▸ About this exercise: Only the lines from the one containing "k potížím s" to the end of the listing below are wanted, repeated exactly.

::::::

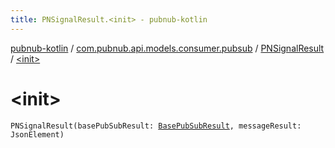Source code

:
 ```yaml
---
title: PNSignalResult.<init> - pubnub-kotlin
---
```


[pubnub-kotlin](../../index.html) / [com.pubnub.api.models.consumer.pubsub](../index.html) / [PNSignalResult](index.html) / [&lt;init&gt;](./-init-.html)

# &lt;init&gt;

`PNSignalResult(basePubSubResult: `[`BasePubSubResult`](../-base-pub-sub-result/index.html)`, messageResult: JsonElement)`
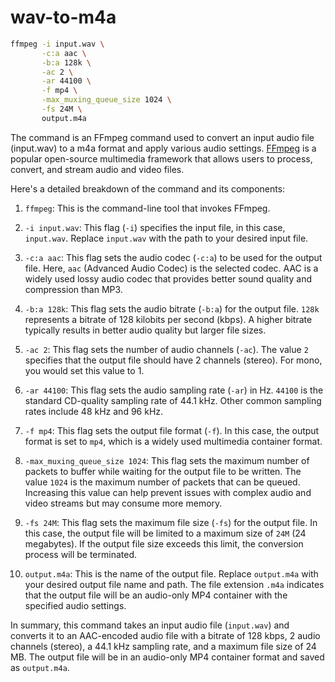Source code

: # wav-to-m4a

```zsh
ffmpeg -i input.wav \
       -c:a aac \
       -b:a 128k \
       -ac 2 \
       -ar 44100 \
       -f mp4 \
       -max_muxing_queue_size 1024 \
       -fs 24M \
       output.m4a

```

The command is an FFmpeg command used to convert an input audio file (input.wav) to a m4a format and apply various audio settings. [FFmpeg](https://ffmpeg.org/) is a popular open-source multimedia framework that allows users to process, convert, and stream audio and video files.

Here's a detailed breakdown of the command and its components:

1.  `ffmpeg`: This is the command-line tool that invokes FFmpeg.

2.  `-i input.wav`: This flag (`-i`) specifies the input file, in this case, `input.wav`. Replace `input.wav` with the path to your desired input file.

3.  `-c:a aac`: This flag sets the audio codec (`-c:a`) to be used for the output file. Here, `aac` (Advanced Audio Codec) is the selected codec. AAC is a widely used lossy audio codec that provides better sound quality and compression than MP3.

4.  `-b:a 128k`: This flag sets the audio bitrate (`-b:a`) for the output file. `128k` represents a bitrate of 128 kilobits per second (kbps). A higher bitrate typically results in better audio quality but larger file sizes.

5.  `-ac 2`: This flag sets the number of audio channels (`-ac`). The value `2` specifies that the output file should have 2 channels (stereo). For mono, you would set this value to 1.

6.  `-ar 44100`: This flag sets the audio sampling rate (`-ar`) in Hz. `44100` is the standard CD-quality sampling rate of 44.1 kHz. Other common sampling rates include 48 kHz and 96 kHz.

7.  `-f mp4`: This flag sets the output file format (`-f`). In this case, the output format is set to `mp4`, which is a widely used multimedia container format.

8.  `-max_muxing_queue_size 1024`: This flag sets the maximum number of packets to buffer while waiting for the output file to be written. The value `1024` is the maximum number of packets that can be queued. Increasing this value can help prevent issues with complex audio and video streams but may consume more memory.

9.  `-fs 24M`: This flag sets the maximum file size (`-fs`) for the output file. In this case, the output file will be limited to a maximum size of `24M` (24 megabytes). If the output file size exceeds this limit, the conversion process will be terminated.

10. `output.m4a`: This is the name of the output file. Replace `output.m4a` with your desired output file name and path. The file extension `.m4a` indicates that the output file will be an audio-only MP4 container with the specified audio settings.

In summary, this command takes an input audio file (`input.wav`) and converts it to an AAC-encoded audio file with a bitrate of 128 kbps, 2 audio channels (stereo), a 44.1 kHz sampling rate, and a maximum file size of 24 MB. The output file will be in an audio-only MP4 container format and saved as `output.m4a`.
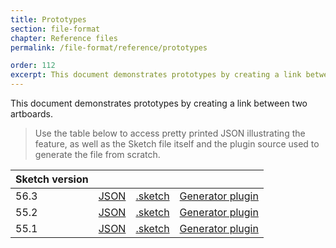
 ```yaml
---
title: Prototypes
section: file-format
chapter: Reference files
permalink: /file-format/reference/prototypes

order: 112
excerpt: This document demonstrates prototypes by creating a link between two artboards.
---
```


This document demonstrates prototypes by creating a link between two artboards.

> Use the table below to access pretty printed JSON illustrating the feature, as well as the Sketch file itself and the plugin source used to generate the file from scratch.

| Sketch version |                                                                                                         |                                                                                                                   |                                                                                                                                                |
| -------------- | ------------------------------------------------------------------------------------------------------- | ----------------------------------------------------------------------------------------------------------------- | ---------------------------------------------------------------------------------------------------------------------------------------------- |
| 56.3           | [JSON](https://github.com/BohemianCoding/SketchAPI/tree/develop/reference-files/56.3/prototypes/output) | [.sketch](https://github.com/BohemianCoding/SketchAPI/tree/develop/reference-files/56.3/prototypes/output.sketch) | [Generator plugin](https://github.com/BohemianCoding/SketchAPI/tree/develop/reference-files/plugin.sketchplugin/Contents/Sketch/prototypes.js) |
| 55.2           | [JSON](https://github.com/BohemianCoding/SketchAPI/tree/develop/reference-files/55.2/prototypes/output) | [.sketch](https://github.com/BohemianCoding/SketchAPI/tree/develop/reference-files/55.2/prototypes/output.sketch) | [Generator plugin](https://github.com/BohemianCoding/SketchAPI/tree/develop/reference-files/plugin.sketchplugin/Contents/Sketch/prototypes.js) |
| 55.1           | [JSON](https://github.com/BohemianCoding/SketchAPI/tree/develop/reference-files/55.1/prototypes/output) | [.sketch](https://github.com/BohemianCoding/SketchAPI/tree/develop/reference-files/55.1/prototypes/output.sketch) | [Generator plugin](https://github.com/BohemianCoding/SketchAPI/tree/develop/reference-files/plugin.sketchplugin/Contents/Sketch/prototypes.js) |
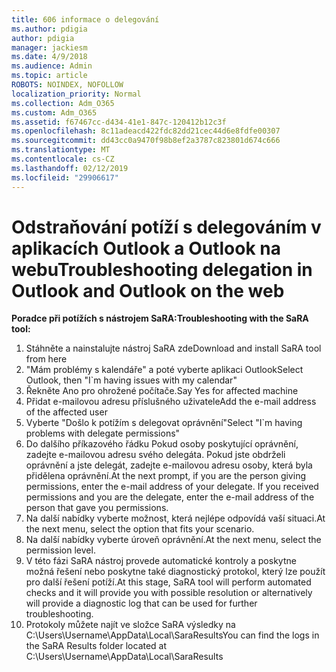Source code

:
 ```yaml
---
title: 606 informace o delegování
ms.author: pdigia
author: pdigia
manager: jackiesm
ms.date: 4/9/2018
ms.audience: Admin
ms.topic: article
ROBOTS: NOINDEX, NOFOLLOW
localization_priority: Normal
ms.collection: Adm_O365
ms.custom: Adm_O365
ms.assetid: f67467cc-d434-41e1-847c-120412b12c3f
ms.openlocfilehash: 8c11adeacd422fdc82dd21cec44d6e8fdfe00307
ms.sourcegitcommit: dd43cc0a9470f98b8ef2a3787c823801d674c666
ms.translationtype: MT
ms.contentlocale: cs-CZ
ms.lasthandoff: 02/12/2019
ms.locfileid: "29906617"
---
```

# <a name="troubleshooting-delegation-in-outlook-and-outlook-on-the-web"></a><span data-ttu-id="59f13-102">Odstraňování potíží s delegováním v aplikacích Outlook a Outlook na webu</span><span class="sxs-lookup"><span data-stu-id="59f13-102">Troubleshooting delegation in Outlook and Outlook on the web</span></span>

<span data-ttu-id="59f13-103">**Poradce při potížích s nástrojem SaRA:**</span><span class="sxs-lookup"><span data-stu-id="59f13-103">**Troubleshooting with the SaRA tool:**</span></span>

1. <span data-ttu-id="59f13-104">Stáhněte a nainstalujte nástroj SaRA zde</span><span class="sxs-lookup"><span data-stu-id="59f13-104">Download and install SaRA tool from here</span></span>
1. <span data-ttu-id="59f13-105">"Mám problémy s kalendáře" a poté vyberte aplikaci Outlook</span><span class="sxs-lookup"><span data-stu-id="59f13-105">Select Outlook, then "I\`m having issues with my calendar"</span></span>
1. <span data-ttu-id="59f13-106">Řekněte Ano pro ohrožené počítače.</span><span class="sxs-lookup"><span data-stu-id="59f13-106">Say Yes for affected machine</span></span>
1. <span data-ttu-id="59f13-107">Přidat e-mailovou adresu příslušného uživatele</span><span class="sxs-lookup"><span data-stu-id="59f13-107">Add the e-mail address of the affected user</span></span>
1. <span data-ttu-id="59f13-108">Vyberte "Došlo k potížím s delegovat oprávnění"</span><span class="sxs-lookup"><span data-stu-id="59f13-108">Select "I\`m having problems with delegate permissions"</span></span>
1. <span data-ttu-id="59f13-p101">Do dalšího příkazového řádku Pokud osoby poskytující oprávnění, zadejte e-mailovou adresu svého delegáta. Pokud jste obdrželi oprávnění a jste delegát, zadejte e-mailovou adresu osoby, která byla přidělena oprávnění.</span><span class="sxs-lookup"><span data-stu-id="59f13-p101">At the next prompt, if you are the person giving permissions, enter the e-mail address of your delegate. If you received permissions and you are the delegate, enter the e-mail address of the person that gave you permissions.</span></span>
1. <span data-ttu-id="59f13-111">Na další nabídky vyberte možnost, která nejlépe odpovídá vaší situaci.</span><span class="sxs-lookup"><span data-stu-id="59f13-111">At the next menu, select the option that fits your scenario.</span></span> 
1. <span data-ttu-id="59f13-112">Na další nabídky vyberte úroveň oprávnění.</span><span class="sxs-lookup"><span data-stu-id="59f13-112">At the next menu, select the permission level.</span></span>
1. <span data-ttu-id="59f13-113">V této fázi SaRA nástroj provede automatické kontroly a poskytne možná řešení nebo poskytne také diagnostický protokol, který lze použít pro další řešení potíží.</span><span class="sxs-lookup"><span data-stu-id="59f13-113">At this stage, SaRA tool will perform automated checks and it will provide you with possible resolution or alternatively will provide a diagnostic log that can be used for further troubleshooting.</span></span>
1. <span data-ttu-id="59f13-114">Protokoly můžete najít ve složce SaRA výsledky na C:\Users\Username\AppData\Local\SaraResults</span><span class="sxs-lookup"><span data-stu-id="59f13-114">You can find the logs in the SaRA Results folder located at C:\Users\Username\AppData\Local\SaraResults</span></span>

::::::

▸ Task answer:
1. <span data-ttu-id="59f13-108">Vyberte "Došlo k potížím s delegovat oprávnění"</span><span class="sxs-lookup"><span data-stu-id="59f13-108">Select "I\`m having problems with delegate permissions"</span></span>
1. <span data-ttu-id="59f13-p101">Do dalšího příkazového řádku Pokud osoby poskytující oprávnění, zadejte e-mailovou adresu svého delegáta. Pokud jste obdrželi oprávnění a jste delegát, zadejte e-mailovou adresu osoby, která byla přidělena oprávnění.</span><span class="sxs-lookup"><span data-stu-id="59f13-p101">At the next prompt, if you are the person giving permissions, enter the e-mail address of your delegate. If you received permissions and you are the delegate, enter the e-mail address of the person that gave you permissions.</span></span>
1. <span data-ttu-id="59f13-111">Na další nabídky vyberte možnost, která nejlépe odpovídá vaší situaci.</span><span class="sxs-lookup"><span data-stu-id="59f13-111">At the next menu, select the option that fits your scenario.</span></span> 
1. <span data-ttu-id="59f13-112">Na další nabídky vyberte úroveň oprávnění.</span><span class="sxs-lookup"><span data-stu-id="59f13-112">At the next menu, select the permission level.</span></span>
1. <span data-ttu-id="59f13-113">V této fázi SaRA nástroj provede automatické kontroly a poskytne možná řešení nebo poskytne také diagnostický protokol, který lze použít pro další řešení potíží.</span><span class="sxs-lookup"><span data-stu-id="59f13-113">At this stage, SaRA tool will perform automated checks and it will provide you with possible resolution or alternatively will provide a diagnostic log that can be used for further troubleshooting.</span></span>
1. <span data-ttu-id="59f13-114">Protokoly můžete najít ve složce SaRA výsledky na C:\Users\Username\AppData\Local\SaraResults</span><span class="sxs-lookup"><span data-stu-id="59f13-114">You can find the logs in the SaRA Results folder located at C:\Users\Username\AppData\Local\SaraResults</span></span>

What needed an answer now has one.